More recently, an exploratory study assessing a broad range of issues regarding ∆8-THC and comparing it to ∆9-THC was published. 15 Results from 521 participants showed that most ∆8-THC consumers experienced relaxation, euphoria, and pain relief while generally favoring it to ∆9-THC and other pharmaceutical drugs. On average, they reported that their experiences were less intense and shorter in duration compared to ∆9-THC. Despite positive responses, these findings should be interpreted cautiously due to the lack of controlled studies.

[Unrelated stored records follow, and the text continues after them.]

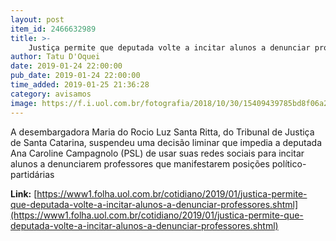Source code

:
 ```yaml
---
layout: post
item_id: 2466632989
title: >-
    Justiça permite que deputada volte a incitar alunos a denunciar professores
author: Tatu D'Oquei
date: 2019-01-24 22:00:00
pub_date: 2019-01-24 22:00:00
time_added: 2019-01-25 21:36:28
category: avisamos
image: https://f.i.uol.com.br/fotografia/2018/10/30/15409439785bd8f06a2e5b7_1540943978_3x2_md.jpg
---
```


A desembargadora Maria do Rocio Luz Santa Ritta, do Tribunal de Justiça de Santa Catarina, suspendeu uma decisão liminar que impedia a deputada Ana Caroline Campagnolo (PSL) de usar suas redes sociais para incitar alunos a denunciarem professores que manifestarem posições político-partidárias

**Link:** [https://www1.folha.uol.com.br/cotidiano/2019/01/justica-permite-que-deputada-volte-a-incitar-alunos-a-denunciar-professores.shtml](https://www1.folha.uol.com.br/cotidiano/2019/01/justica-permite-que-deputada-volte-a-incitar-alunos-a-denunciar-professores.shtml)

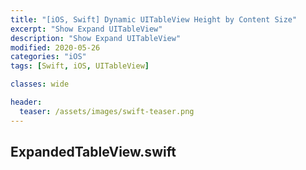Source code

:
 ```yaml
---
title: "[iOS, Swift] Dynamic UITableView Height by Content Size"
excerpt: "Show Expand UITableView"
description: "Show Expand UITableView"
modified: 2020-05-26
categories: "iOS"
tags: [Swift, iOS, UITableView]

classes: wide

header:
  teaser: /assets/images/swift-teaser.png
---
```


## ExpandedTableView.swift
<script src="https://gist.github.com/tigi44/11ea867de99aba0b540bfb6c051811e8.js"></script>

Currently, there are no trials available on clinicaltrials.gov (one trial comparing ∆8-THC to ondansetron in the prevention of acute nausea from chemotherapy started in 2006 but was terminated a couple years later). 16

Despite its potential antiemetic, anxiolytic, appetite-stimulating, and analgesic activities, limited research and double-blind placebo-controlled studies are available to investigate ∆8-THC’s therapeutic effects and caution should be taken when ingesting these products. 17 On September 14th 2021, the US Food and Drug Administration (FDA) and Center for Disease Control (CDC) issued a warning statement about ∆8-THC-based products due to the recent increase in adverse event reports (e.g., vomiting, hallucinations, loss of consciousness…) and the use of potentially harmful chemicals to create the final product. 18 There is a need for double-blind, placebo-controlled trials to further investigate whether it can be used as a therapeutic agent for disease areas and determine its safety profile.